- Interactive map of Kisandol
- Coordinates: 27°46′22.93″N 85°16′44.79″E﻿ / ﻿27.7730361°N 85.2791083°E

Government
- • Body: Tarakeshwar Municipality

= Kisandol =

Kisandol is a small village within the Tarakeshwar municipality of Nepal's Kathmandu District. It is located about 9 km north Kathmandu. The village is spread over a small hill and has around 200 houses.

==History and development==
Before 1990, Kisandol had only one school, a small primary school called Jitpur Prathamik Vidyalaya, which was used to educate the men and boys of the village, whose residents were largely impoverished and uneducated. it was also without proper protection from the elements and had to close during inclement weather. At this point, the village as a whole lacked drinking water, plumbing, electricity, and infrastructure such as roads.

In 1989, the NGO Plan International began adopting out girls from Kisandol into families who could send them to good schools, either within or outside of Nepal. They also installed basic plumbing and access to clean drinking water. Kisandol's first road was set in 1990 and a more secure school building was erected in 1992. Within 5 years, it had become the Jitpur Higher Secondary School and in 1998 an additional building was added to accommodate the number of students enrolled. By 2001, Kisandol had higher education classes in arts and commerce.
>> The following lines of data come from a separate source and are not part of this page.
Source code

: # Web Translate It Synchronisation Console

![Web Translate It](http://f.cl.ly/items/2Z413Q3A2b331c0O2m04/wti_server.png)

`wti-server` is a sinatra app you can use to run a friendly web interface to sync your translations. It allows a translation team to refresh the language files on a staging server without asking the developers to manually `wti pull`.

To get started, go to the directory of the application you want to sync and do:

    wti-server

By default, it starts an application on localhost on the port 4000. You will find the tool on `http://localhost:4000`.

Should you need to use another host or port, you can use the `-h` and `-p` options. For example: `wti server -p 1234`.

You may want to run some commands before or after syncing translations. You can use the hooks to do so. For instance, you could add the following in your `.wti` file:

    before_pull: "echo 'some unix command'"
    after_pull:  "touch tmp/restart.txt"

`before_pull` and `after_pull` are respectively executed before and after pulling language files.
As of 2012, the school was enrolling more female students than males and the village had two additional schools: a high school and a private English boarding school.

As of 2024, it is well equipped with the facilities of electricity, internet services, transportation a d education. Immigration has increased as people from neighboring districts like Nuwakot have started moving in the village for agriculture and commerce.

==Commerce==
Kisandol has historically been a farming village but by the early 2010s more poultry farms had cropped up.